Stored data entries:
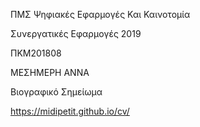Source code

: ΠΜΣ Ψηφιακές Εφαρμογές Και Καινοτομία

Συνεργατικές Εφαρμογές 2019

ΠΚΜ201808

ΜΕΣΗΜΕΡΗ ΑΝΝΑ

Βιογραφικό Σημείωμα 

https://midipetit.github.io/cv/
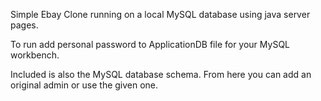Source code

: Simple Ebay Clone running on a local MySQL database using java server pages. 

To run add personal password to ApplicationDB file for your MySQL workbench.  

Included is also the MySQL database schema.  From here you can add an original admin or use the given one.  
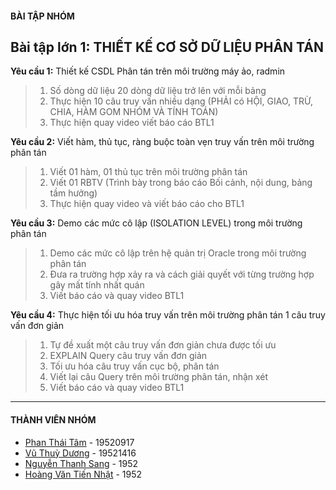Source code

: #### BÀI TẬP NHÓM

**Bài tập lớn 1:** 
THIẾT KẾ CƠ SỞ DỮ LIỆU PHÂN TÁN
---

**Yêu cầu 1:** Thiết kế CSDL Phân tán trên môi trường máy ảo, radmin
> 1. Số dòng dữ liệu 20 dòng dữ liệu trở lên với mỗi bảng
>  2. Thực hiện 10 câu truy vấn nhiều dạng (PHẢI có HỘI, GIAO, TRỪ, CHIA, HÀM GOM NHÓM VÀ TÍNH TOÁN)
>  3. Thực hiện quay video viết báo cáo BTL1

**Yêu cầu 2:** Viết hàm, thủ tục, ràng buộc toàn vẹn truy vấn trên môi trường phân tán

> 1. Viết 01 hàm, 01 thủ tục trên môi trường phân tán
> 2. Viết 01 RBTV (Trình bày trong báo cáo Bối cảnh, nội dung, bảng tầm hưởng)
> 3. Thực hiện quay video và viết báo cáo cho BTL1

**Yêu cầu 3:** Demo các mức cô lập (ISOLATION LEVEL) trong môi trường phân tán
> 1. Demo các mức cô lập trên hệ quản trị Oracle trong môi trường phân tán
> 2. Đưa ra trường hợp xảy ra và cách giải quyết với từng trường hợp gây mất tính nhất quán
> 3. Viết báo cáo và quay video BTL1

**Yêu cầu 4:** Thực hiện tối ưu hóa truy vấn trên môi trường phân tán 1 câu truy vấn đơn giản
> 1. Tự đề xuất một câu truy vấn đơn giản chưa được tối ưu
> 2. EXPLAIN Query câu truy vấn đơn giản
> 3. Tối ưu hóa câu truy vấn cục bộ, phân tán
> 4. Viết lại câu Query trên môi trường phân tán, nhận xét
> 5. Viết báo cáo và quay video BTL1
---
#### THÀNH VIÊN NHÓM
 - [Phan Thái Tâm](https://www.facebook.com/thaitamphan123) - 19520917  
 - [Vũ Thuỳ Dương](https://www.facebook.com/thduongvu1809) - 19521416  
 - [Nguyễn Thanh Sang](https://www.facebook.com/NeT7eS) - 1952  
 - [Hoàng Văn Tiến Nhật](https://www.facebook.com/tiennhat07102001) - 1952
 
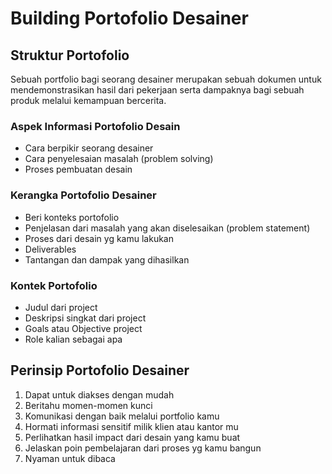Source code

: # Building Portofolio Desainer

## Struktur Portofolio
Sebuah portfolio bagi seorang desainer merupakan sebuah dokumen untuk mendemonstrasikan  hasil dari pekerjaan serta dampaknya bagi sebuah produk melalui kemampuan bercerita. 

### Aspek Informasi Portofolio Desain
- Cara berpikir seorang desainer
- Cara penyelesaian masalah (problem solving)
- Proses pembuatan desain

### Kerangka Portofolio Desainer
- Beri konteks portofolio
- Penjelasan dari masalah yang akan diselesaikan (problem statement)
- Proses dari desain yg kamu lakukan
- Deliverables
- Tantangan dan dampak yang dihasilkan

### Kontek Portofolio
- Judul dari project
- Deskripsi singkat dari project
- Goals atau Objective project
- Role kalian sebagai apa

## Perinsip Portofolio Desainer
1. Dapat untuk diakses dengan mudah
2. Beritahu momen-momen kunci
3. Komunikasi dengan baik melalui portfolio kamu
4. Hormati informasi sensitif milik klien atau kantor mu
5. Perlihatkan hasil impact dari desain yang kamu buat
6. Jelaskan poin pembelajaran dari proses yg kamu bangun
7. Nyaman untuk dibaca
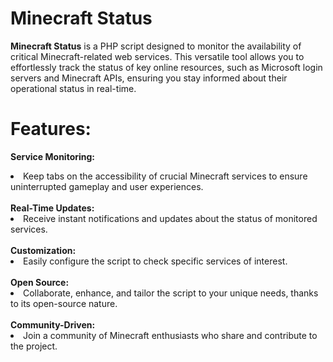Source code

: # Minecraft Status
<b>Minecraft Status</b> is a PHP script designed to monitor the availability of critical Minecraft-related web services. This versatile tool allows you to effortlessly track the status of key online resources, such as Microsoft login servers and Minecraft APIs, ensuring you stay informed about their operational status in real-time.

# Features:
<b>Service Monitoring:</b>
<li>Keep tabs on the accessibility of crucial Minecraft services to ensure uninterrupted gameplay and user experiences.</li>
<br>
<b>Real-Time Updates:</b>
<li>Receive instant notifications and updates about the status of monitored services.</li>
<br>
<b>Customization:</b>
<li>Easily configure the script to check specific services of interest.</li>
<br>
<b>Open Source:</b>
<li>Collaborate, enhance, and tailor the script to your unique needs, thanks to its open-source nature.</li>
<br>
<b>Community-Driven:</b>
<li>Join a community of Minecraft enthusiasts who share and contribute to the project.</li>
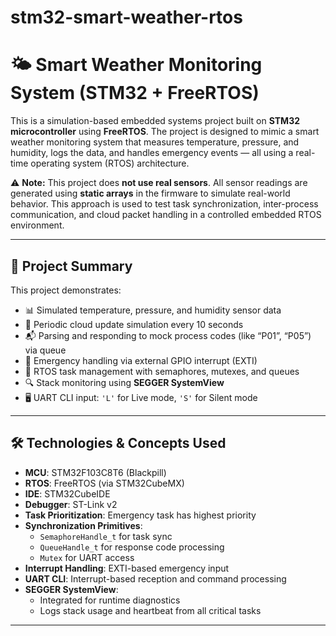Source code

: # stm32-smart-weather-rtos
# 🌤️ Smart Weather Monitoring System (STM32 + FreeRTOS)

This is a simulation-based embedded systems project built on **STM32 microcontroller** using **FreeRTOS**. The project is designed to mimic a smart weather monitoring system that measures temperature, pressure, and humidity, logs the data, and handles emergency events — all using a real-time operating system (RTOS) architecture.

⚠️ **Note:** This project does **not use real sensors**. All sensor readings are generated using **static arrays** in the firmware to simulate real-world behavior. This approach is used to test task synchronization, inter-process communication, and cloud packet handling in a controlled embedded RTOS environment.

---

## 🚀 Project Summary

This project demonstrates:

- 📊 Simulated temperature, pressure, and humidity sensor data
- 🔁 Periodic cloud update simulation every 10 seconds
- 📬 Parsing and responding to mock process codes (like “P01”, “P05”) via queue
- 🚨 Emergency handling via external GPIO interrupt (EXTI)
- 🧵 RTOS task management with semaphores, mutexes, and queues
- 🔍 Stack monitoring using **SEGGER SystemView**
- 🖥️ UART CLI input: `'L'` for Live mode, `'S'` for Silent mode

---

## 🛠️ Technologies & Concepts Used

- **MCU**: STM32F103C8T6 (Blackpill)
- **RTOS**: FreeRTOS (via STM32CubeMX)
- **IDE**: STM32CubeIDE
- **Debugger**: ST-Link v2
- **Task Prioritization**: Emergency task has highest priority
- **Synchronization Primitives**:
  - `SemaphoreHandle_t` for task sync
  - `QueueHandle_t` for response code processing
  - `Mutex` for UART access
- **Interrupt Handling**: EXTI-based emergency input
- **UART CLI**: Interrupt-based reception and command processing
- **SEGGER SystemView**:
  - Integrated for runtime diagnostics
  - Logs stack usage and heartbeat from all critical tasks

---



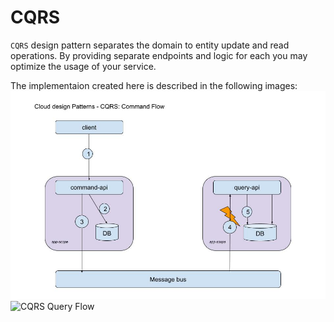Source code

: # CQRS
`CQRS` design pattern separates the domain to entity update and read operations.
By providing separate endpoints and logic for each you may optimize the usage of your service.

The implementaion created here is described in the following images:
![CQRS Command Flow](./images/cqrs_command_flow.jpg)
![CQRS Query Flow](./images/cqrs_query_flow.jpg)



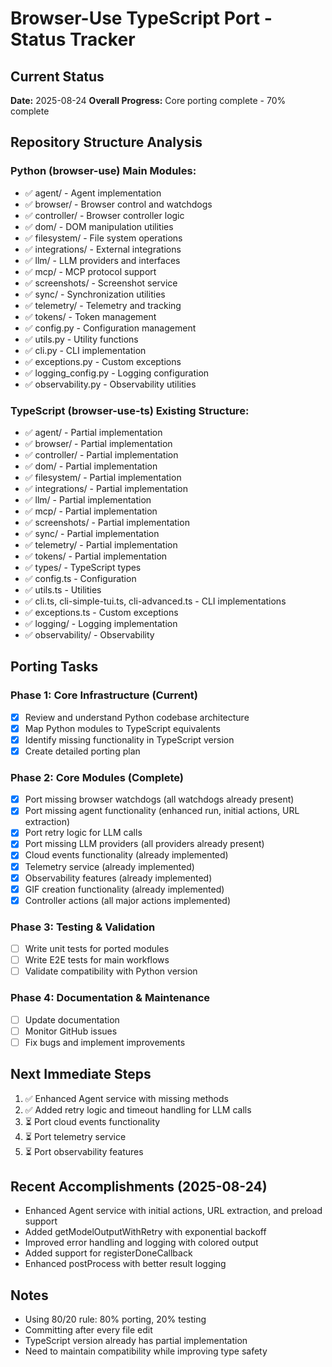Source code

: # Browser-Use TypeScript Port - Status Tracker

## Current Status
**Date:** 2025-08-24
**Overall Progress:** Core porting complete - 70% complete

## Repository Structure Analysis

### Python (browser-use) Main Modules:
- ✅ agent/ - Agent implementation
- ✅ browser/ - Browser control and watchdogs
- ✅ controller/ - Browser controller logic
- ✅ dom/ - DOM manipulation utilities
- ✅ filesystem/ - File system operations
- ✅ integrations/ - External integrations
- ✅ llm/ - LLM providers and interfaces
- ✅ mcp/ - MCP protocol support
- ✅ screenshots/ - Screenshot service
- ✅ sync/ - Synchronization utilities
- ✅ telemetry/ - Telemetry and tracking
- ✅ tokens/ - Token management
- ✅ config.py - Configuration management
- ✅ utils.py - Utility functions
- ✅ cli.py - CLI implementation
- ✅ exceptions.py - Custom exceptions
- ✅ logging_config.py - Logging configuration
- ✅ observability.py - Observability utilities

### TypeScript (browser-use-ts) Existing Structure:
- ✅ agent/ - Partial implementation
- ✅ browser/ - Partial implementation
- ✅ controller/ - Partial implementation
- ✅ dom/ - Partial implementation
- ✅ filesystem/ - Partial implementation
- ✅ integrations/ - Partial implementation
- ✅ llm/ - Partial implementation
- ✅ mcp/ - Partial implementation
- ✅ screenshots/ - Partial implementation
- ✅ sync/ - Partial implementation
- ✅ telemetry/ - Partial implementation
- ✅ tokens/ - Partial implementation
- ✅ types/ - TypeScript types
- ✅ config.ts - Configuration
- ✅ utils.ts - Utilities
- ✅ cli.ts, cli-simple-tui.ts, cli-advanced.ts - CLI implementations
- ✅ exceptions.ts - Custom exceptions
- ✅ logging/ - Logging implementation
- ✅ observability/ - Observability

## Porting Tasks

### Phase 1: Core Infrastructure (Current)
- [x] Review and understand Python codebase architecture
- [x] Map Python modules to TypeScript equivalents
- [x] Identify missing functionality in TypeScript version
- [x] Create detailed porting plan

### Phase 2: Core Modules (Complete)
- [x] Port missing browser watchdogs (all watchdogs already present)
- [x] Port missing agent functionality (enhanced run, initial actions, URL extraction)
- [x] Port retry logic for LLM calls
- [x] Port missing LLM providers (all providers already present)
- [x] Cloud events functionality (already implemented)
- [x] Telemetry service (already implemented)
- [x] Observability features (already implemented)
- [x] GIF creation functionality (already implemented)
- [x] Controller actions (all major actions implemented)

### Phase 3: Testing & Validation
- [ ] Write unit tests for ported modules
- [ ] Write E2E tests for main workflows
- [ ] Validate compatibility with Python version

### Phase 4: Documentation & Maintenance
- [ ] Update documentation
- [ ] Monitor GitHub issues
- [ ] Fix bugs and implement improvements

## Next Immediate Steps
1. ✅ Enhanced Agent service with missing methods
2. ✅ Added retry logic and timeout handling for LLM calls
3. ⏳ Port cloud events functionality
4. ⏳ Port telemetry service
5. ⏳ Port observability features

## Recent Accomplishments (2025-08-24)
- Enhanced Agent service with initial actions, URL extraction, and preload support
- Added getModelOutputWithRetry with exponential backoff
- Improved error handling and logging with colored output
- Added support for registerDoneCallback
- Enhanced postProcess with better result logging

## Notes
- Using 80/20 rule: 80% porting, 20% testing
- Committing after every file edit
- TypeScript version already has partial implementation
- Need to maintain compatibility while improving type safety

DESCRIPTION OF THE TASK: Across the entries above, find the lines with the string "Query" and copy them.

RESPONSE TO THIS TASK:
> 2. EXPLAIN Query câu truy vấn đơn giản
> 4. Viết lại câu Query trên môi trường phân tán, nhận xét
![CQRS Query Flow](./images/cqrs_query_flow.jpg)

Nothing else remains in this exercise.